WHAT IS REQUIRED
When a line of the material has the word "docs" in it, copy that line.

★ ★ ★

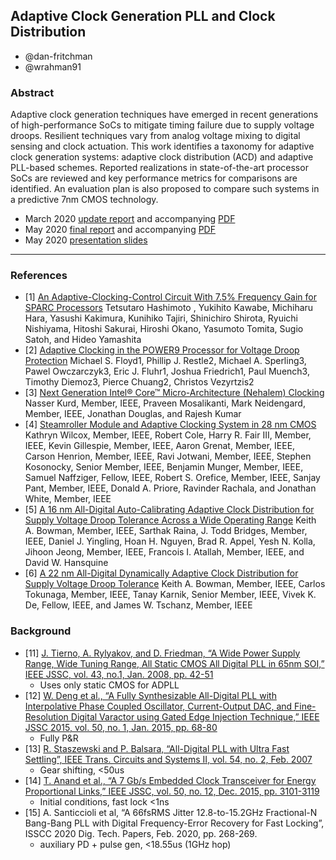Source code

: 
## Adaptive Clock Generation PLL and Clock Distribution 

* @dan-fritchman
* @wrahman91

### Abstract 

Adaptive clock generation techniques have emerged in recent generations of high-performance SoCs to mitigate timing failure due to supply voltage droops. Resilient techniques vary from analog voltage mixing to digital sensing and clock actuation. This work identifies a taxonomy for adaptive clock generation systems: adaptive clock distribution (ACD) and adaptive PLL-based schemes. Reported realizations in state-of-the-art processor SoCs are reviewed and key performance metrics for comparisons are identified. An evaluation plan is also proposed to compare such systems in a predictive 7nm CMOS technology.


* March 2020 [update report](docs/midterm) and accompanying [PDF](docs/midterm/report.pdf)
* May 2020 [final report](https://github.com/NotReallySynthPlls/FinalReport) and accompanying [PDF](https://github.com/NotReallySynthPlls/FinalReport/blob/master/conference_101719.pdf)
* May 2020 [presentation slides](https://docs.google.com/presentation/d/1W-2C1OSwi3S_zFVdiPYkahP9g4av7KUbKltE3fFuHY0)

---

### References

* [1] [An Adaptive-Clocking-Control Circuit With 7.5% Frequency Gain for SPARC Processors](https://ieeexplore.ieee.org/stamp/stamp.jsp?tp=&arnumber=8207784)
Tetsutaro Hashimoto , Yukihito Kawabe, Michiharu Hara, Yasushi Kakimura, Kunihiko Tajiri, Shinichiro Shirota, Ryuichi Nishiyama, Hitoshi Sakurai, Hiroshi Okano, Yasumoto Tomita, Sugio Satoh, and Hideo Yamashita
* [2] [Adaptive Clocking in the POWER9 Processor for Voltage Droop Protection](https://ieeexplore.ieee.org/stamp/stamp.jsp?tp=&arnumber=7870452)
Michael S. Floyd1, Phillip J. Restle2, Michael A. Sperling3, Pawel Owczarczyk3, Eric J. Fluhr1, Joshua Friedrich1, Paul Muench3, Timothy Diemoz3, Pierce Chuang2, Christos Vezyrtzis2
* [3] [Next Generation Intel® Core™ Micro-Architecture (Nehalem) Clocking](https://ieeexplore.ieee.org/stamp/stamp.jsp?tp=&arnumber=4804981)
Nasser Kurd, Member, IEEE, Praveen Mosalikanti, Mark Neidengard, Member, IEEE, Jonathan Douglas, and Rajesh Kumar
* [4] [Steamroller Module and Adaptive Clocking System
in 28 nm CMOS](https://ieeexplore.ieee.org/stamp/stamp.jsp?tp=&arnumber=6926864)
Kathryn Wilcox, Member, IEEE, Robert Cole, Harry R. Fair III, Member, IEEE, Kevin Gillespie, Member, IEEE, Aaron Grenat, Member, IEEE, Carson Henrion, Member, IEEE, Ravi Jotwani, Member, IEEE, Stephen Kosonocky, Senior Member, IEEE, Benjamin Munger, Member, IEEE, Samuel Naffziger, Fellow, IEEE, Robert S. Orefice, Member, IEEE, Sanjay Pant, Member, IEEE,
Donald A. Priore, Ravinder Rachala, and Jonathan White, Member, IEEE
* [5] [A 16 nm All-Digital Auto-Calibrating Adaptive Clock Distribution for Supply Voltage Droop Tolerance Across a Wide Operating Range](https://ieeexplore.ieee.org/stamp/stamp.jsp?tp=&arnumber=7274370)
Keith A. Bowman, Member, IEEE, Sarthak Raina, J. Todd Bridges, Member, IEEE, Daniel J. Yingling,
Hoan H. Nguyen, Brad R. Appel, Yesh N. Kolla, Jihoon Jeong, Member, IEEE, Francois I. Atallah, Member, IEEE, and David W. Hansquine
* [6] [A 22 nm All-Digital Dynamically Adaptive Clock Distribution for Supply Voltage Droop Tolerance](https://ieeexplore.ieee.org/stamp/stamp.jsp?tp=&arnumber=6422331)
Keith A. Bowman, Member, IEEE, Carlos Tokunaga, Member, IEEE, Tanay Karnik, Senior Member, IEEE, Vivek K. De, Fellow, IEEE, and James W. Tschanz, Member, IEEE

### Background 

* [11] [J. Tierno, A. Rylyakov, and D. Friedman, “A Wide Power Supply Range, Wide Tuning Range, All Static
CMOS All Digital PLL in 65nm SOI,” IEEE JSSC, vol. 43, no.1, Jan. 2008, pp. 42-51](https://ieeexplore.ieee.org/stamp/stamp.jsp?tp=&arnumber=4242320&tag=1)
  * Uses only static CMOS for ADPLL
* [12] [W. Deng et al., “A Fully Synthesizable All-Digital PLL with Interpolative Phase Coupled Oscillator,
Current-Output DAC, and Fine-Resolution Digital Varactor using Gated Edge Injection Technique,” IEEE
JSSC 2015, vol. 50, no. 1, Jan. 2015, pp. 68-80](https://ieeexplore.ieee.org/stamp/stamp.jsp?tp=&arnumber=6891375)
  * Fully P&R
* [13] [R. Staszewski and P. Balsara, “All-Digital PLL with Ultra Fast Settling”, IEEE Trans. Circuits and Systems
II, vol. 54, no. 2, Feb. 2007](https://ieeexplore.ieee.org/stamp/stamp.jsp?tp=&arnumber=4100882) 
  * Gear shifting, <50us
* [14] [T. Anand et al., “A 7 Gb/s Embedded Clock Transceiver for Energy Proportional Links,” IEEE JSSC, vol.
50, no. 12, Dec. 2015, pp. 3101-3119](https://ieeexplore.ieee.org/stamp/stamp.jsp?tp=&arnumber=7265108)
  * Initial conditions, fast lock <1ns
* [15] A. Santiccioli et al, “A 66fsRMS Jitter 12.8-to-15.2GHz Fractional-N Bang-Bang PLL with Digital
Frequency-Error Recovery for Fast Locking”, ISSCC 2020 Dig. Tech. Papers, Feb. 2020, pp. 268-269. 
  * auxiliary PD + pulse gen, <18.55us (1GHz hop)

★ ★ ★

RESPONSE TO THIS TASK
* March 2020 [update report](docs/midterm) and accompanying [PDF](docs/midterm/report.pdf)
* May 2020 [presentation slides](https://docs.google.com/presentation/d/1W-2C1OSwi3S_zFVdiPYkahP9g4av7KUbKltE3fFuHY0)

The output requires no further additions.